A popular approach to neurosymbolic AI involves mapping logic formulas to arithmetic circuits (computation graphs consisting of sums and products) and passing the outputs of a neural network through these circuits. This approach enforces symbolic constraints onto a neural network in a principled and end-toend differentiable way. Unfortunately, arithmetic circuits are challenging to run on modern AI accelerators as they exhibit a high degree of irregular sparsity. Interest in neurosymbolic AI (Hitzler & Sarker, 2022) continues to grow as the integration of symbolic reasoning and neural networks has been shown to increase reasoning capabilities (Yi et al., 2018; Trinh et al., 2024), safety (Yang et al., 2023), controllability (Jiao et al., 2024), and interpretability (Koh et al., 2020). Furthermore, neurosymbolic methods often require less data by allowing a richer and more explicit set of priors (Diligenti et al., 2017; Manhaeve et al., 2018).

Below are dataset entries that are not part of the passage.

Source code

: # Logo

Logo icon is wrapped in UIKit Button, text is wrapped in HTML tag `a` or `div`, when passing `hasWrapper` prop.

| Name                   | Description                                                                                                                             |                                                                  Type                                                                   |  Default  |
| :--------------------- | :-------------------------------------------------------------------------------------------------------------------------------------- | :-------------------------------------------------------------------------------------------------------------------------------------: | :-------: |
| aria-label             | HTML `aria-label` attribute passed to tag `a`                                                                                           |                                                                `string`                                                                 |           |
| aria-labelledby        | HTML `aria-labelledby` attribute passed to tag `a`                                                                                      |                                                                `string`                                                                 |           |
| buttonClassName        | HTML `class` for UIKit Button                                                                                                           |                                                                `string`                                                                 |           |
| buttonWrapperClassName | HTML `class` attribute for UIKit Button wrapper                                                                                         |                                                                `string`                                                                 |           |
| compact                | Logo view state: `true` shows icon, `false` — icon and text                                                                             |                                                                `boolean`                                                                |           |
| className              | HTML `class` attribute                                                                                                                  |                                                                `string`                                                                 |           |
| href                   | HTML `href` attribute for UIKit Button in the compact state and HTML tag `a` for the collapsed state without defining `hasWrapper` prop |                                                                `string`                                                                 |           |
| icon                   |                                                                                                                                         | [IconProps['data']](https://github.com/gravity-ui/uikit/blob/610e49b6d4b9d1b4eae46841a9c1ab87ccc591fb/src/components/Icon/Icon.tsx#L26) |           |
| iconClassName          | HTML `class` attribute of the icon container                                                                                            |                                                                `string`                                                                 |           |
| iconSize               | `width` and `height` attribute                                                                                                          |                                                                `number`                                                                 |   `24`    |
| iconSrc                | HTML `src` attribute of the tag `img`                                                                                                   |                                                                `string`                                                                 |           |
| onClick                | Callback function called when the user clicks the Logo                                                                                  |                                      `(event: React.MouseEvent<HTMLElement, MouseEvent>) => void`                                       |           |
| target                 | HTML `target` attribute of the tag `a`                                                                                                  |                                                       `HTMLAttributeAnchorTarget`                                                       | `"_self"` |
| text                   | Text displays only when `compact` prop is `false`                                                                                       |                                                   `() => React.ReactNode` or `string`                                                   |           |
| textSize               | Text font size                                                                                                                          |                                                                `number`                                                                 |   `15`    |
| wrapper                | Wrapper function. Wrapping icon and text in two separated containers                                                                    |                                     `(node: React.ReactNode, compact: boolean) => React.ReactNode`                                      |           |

However, as the computational structure of many neurosymbolic models is partially dense (in its neural component) and partially sparse (in its symbolic component), efficiently learning neurosymbolic models still presents a challenge (Wan et al., 2024). So far, the symbolic components of these neurosymbolic models have struggled to fully exploit the potential of modern AI accelerators. Our work focuses on a particular flavor of neurosymbolic AI, pioneered by Xu et al. (2018) and Manhaeve et al. (2018), which performs probabilistic inference on the outputs of a neural network. This is achieved by encoding the symbolic knowledge using arithmetic circuits.